* **Task statement**:
Reply with one number, the count of lines below that contain the string "headed".

* **Stored data**:
● ● ● ● ● ● ●

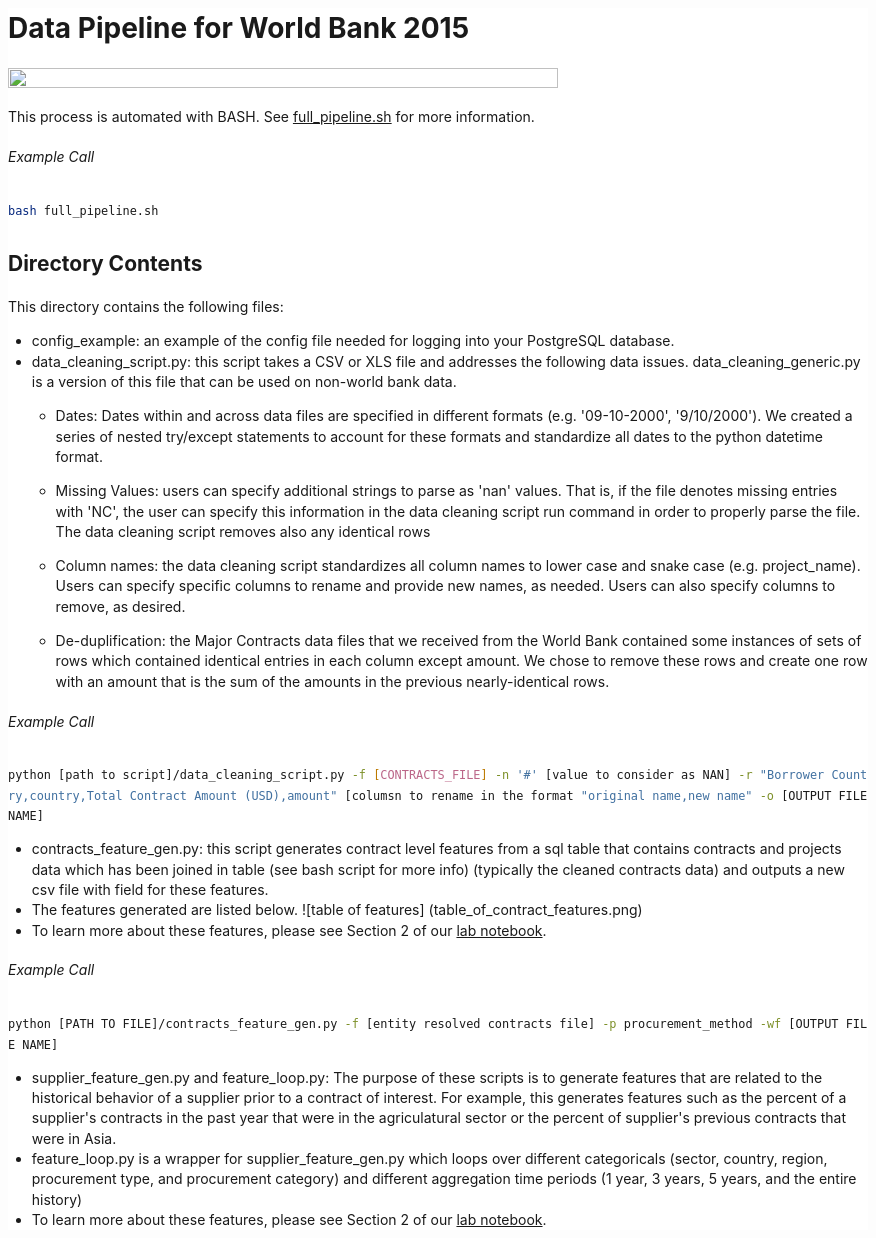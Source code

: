 # Data Pipeline for World Bank 2015

<img src='pipeline_diagram-2.jpg' width=80% height=80%>

This process is automated with BASH. 
See [full_pipeline.sh](./full_pipeline.sh) for more information.
###### Example Call
```bash
bash full_pipeline.sh
```

## Directory Contents
This directory contains the following files:
* config_example: an example of the config file needed for logging into your PostgreSQL database.
* data_cleaning_script.py: this script takes a CSV or XLS file and addresses the following data issues. data_cleaning_generic.py is a version of this file that can be used on non-world bank data.
  * Dates: Dates within and across data files are specified in different formats (e.g. '09-10-2000', '9/10/2000'). We created a series of nested try/except statements to account for these formats and standardize all dates to the python datetime format. 

  * Missing Values: users can specify additional strings to parse as 'nan' values. That is, if the file denotes missing entries with 'NC', the user can specify this information in the data cleaning script run command in order to properly parse the file. The data cleaning script removes also any identical rows 

  * Column names: the data cleaning script standardizes all column names to lower case and snake case (e.g. project\_name). Users can specify specific columns to rename and provide new names, as needed. Users can also specify columns to remove, as desired.

  * De-duplification: the Major Contracts data files that we received from the World Bank contained some instances of sets of rows which contained identical entries in each column except amount. We chose to remove these rows and create one row with an amount that is the sum of the amounts in the previous nearly-identical rows. 

###### Example Call
```bash
python [path to script]/data_cleaning_script.py -f [CONTRACTS_FILE] -n '#' [value to consider as NAN] -r "Borrower Country,country,Total Contract Amount (USD),amount" [columsn to rename in the format "original name,new name" -o [OUTPUT FILE NAME]
```
* contracts_feature_gen.py: this script generates contract level features from a sql table that contains contracts and projects data which has been joined in table (see bash script for more info) (typically the cleaned contracts data) and outputs a new csv file with field for these features. 
 * The features generated are listed below.
![table of features]
(table_of_contract_features.png)
 * To learn more about these features, please see Section 2 of our [lab notebook](./WorldBankLabNotebook.pdf).

###### Example Call
```bash
python [PATH TO FILE]/contracts_feature_gen.py -f [entity resolved contracts file] -p procurement_method -wf [OUTPUT FILE NAME]
```
* supplier_feature_gen.py and feature_loop.py: The purpose of these scripts is to generate features that are related to the historical behavior of a supplier prior to a contract of interest.  For example, this generates features such as the percent of a supplier's contracts in the past year that were in the agriculatural sector or the percent of supplier's previous contracts that were in Asia.  
 * feature_loop.py is a wrapper for supplier_feature_gen.py which loops over different categoricals (sector, country, region, procurement type, and procurement category) and different aggregation time periods (1 year, 3 years, 5 years, and the entire history) 
 * To learn more about these features, please see Section 2 of our [lab notebook](./WorldBankLabNotebook.pdf).
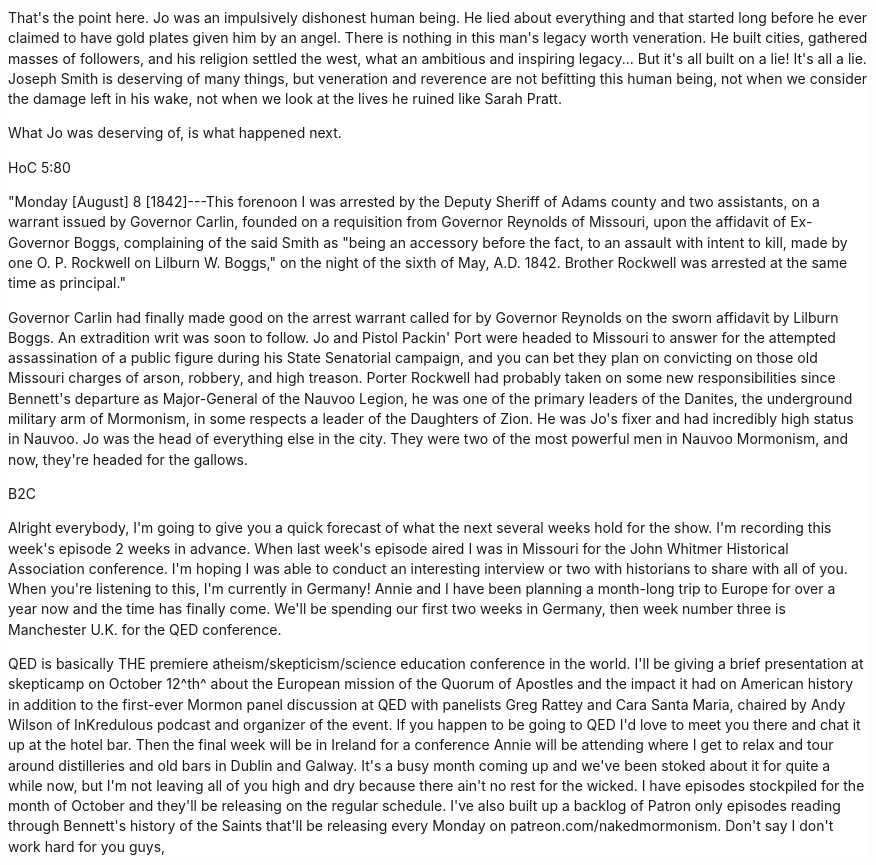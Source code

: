 That's the point here. Jo was an impulsively dishonest human being. He
lied about everything and that started long before he ever claimed to
have gold plates given him by an angel. There is nothing in this man's
legacy worth veneration. He built cities, gathered masses of followers,
and his religion settled the west, what an ambitious and inspiring
legacy... But it's all built on a lie! It's all a lie. Joseph Smith is
deserving of many things, but veneration and reverence are not befitting
this human being, not when we consider the damage left in his wake, not
when we look at the lives he ruined like Sarah Pratt.

What Jo was deserving of, is what happened next.

HoC 5:80

"Monday \[August\] 8 \[1842\]---This forenoon I was arrested by the
Deputy Sheriff of Adams county and two assistants, on a warrant issued
by Governor Carlin, founded on a requisition from Governor Reynolds of
Missouri, upon the affidavit of Ex-Governor Boggs, complaining of the
said Smith as "being an accessory before the fact, to an assault with
intent to kill, made by one O. P. Rockwell on Lilburn W. Boggs," on the
night of the sixth of May, A.D. 1842. Brother Rockwell was arrested at
the same time as principal."

Governor Carlin had finally made good on the arrest warrant called for
by Governor Reynolds on the sworn affidavit by Lilburn Boggs. An
extradition writ was soon to follow. Jo and Pistol Packin' Port were
headed to Missouri to answer for the attempted assassination of a public
figure during his State Senatorial campaign, and you can bet they plan
on convicting on those old Missouri charges of arson, robbery, and high
treason. Porter Rockwell had probably taken on some new responsibilities
since Bennett's departure as Major-General of the Nauvoo Legion, he was
one of the primary leaders of the Danites, the underground military arm
of Mormonism, in some respects a leader of the Daughters of Zion. He was
Jo's fixer and had incredibly high status in Nauvoo. Jo was the head of
everything else in the city. They were two of the most powerful men in
Nauvoo Mormonism, and now, they're headed for the gallows.

B2C

Alright everybody, I'm going to give you a quick forecast of what the
next several weeks hold for the show. I'm recording this week's episode
2 weeks in advance. When last week's episode aired I was in Missouri for
the John Whitmer Historical Association conference. I'm hoping I was
able to conduct an interesting interview or two with historians to share
with all of you. When you're listening to this, I'm currently in
Germany! Annie and I have been planning a month-long trip to Europe for
over a year now and the time has finally come. We'll be spending our
first two weeks in Germany, then week number three is Manchester U.K.
for the QED conference.

QED is basically THE premiere atheism/skepticism/science education
conference in the world. I'll be giving a brief presentation at
skepticamp on October 12^th^ about the European mission of the Quorum of
Apostles and the impact it had on American history in addition to the
first-ever Mormon panel discussion at QED with panelists Greg Rattey and
Cara Santa Maria, chaired by Andy Wilson of InKredulous podcast and
organizer of the event. If you happen to be going to QED I'd love to
meet you there and chat it up at the hotel bar. Then the final week will
be in Ireland for a conference Annie will be attending where I get to
relax and tour around distilleries and old bars in Dublin and Galway.
It's a busy month coming up and we've been stoked about it for quite a
while now, but I'm not leaving all of you high and dry because there
ain't no rest for the wicked. I have episodes stockpiled for the month
of October and they'll be releasing on the regular schedule. I've also
built up a backlog of Patron only episodes reading through Bennett's
history of the Saints that'll be releasing every Monday on
patreon.com/nakedmormonism. Don't say I don't work hard for you guys,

● ● ● ● ● ● ●

* **Solution to the exercise**:
2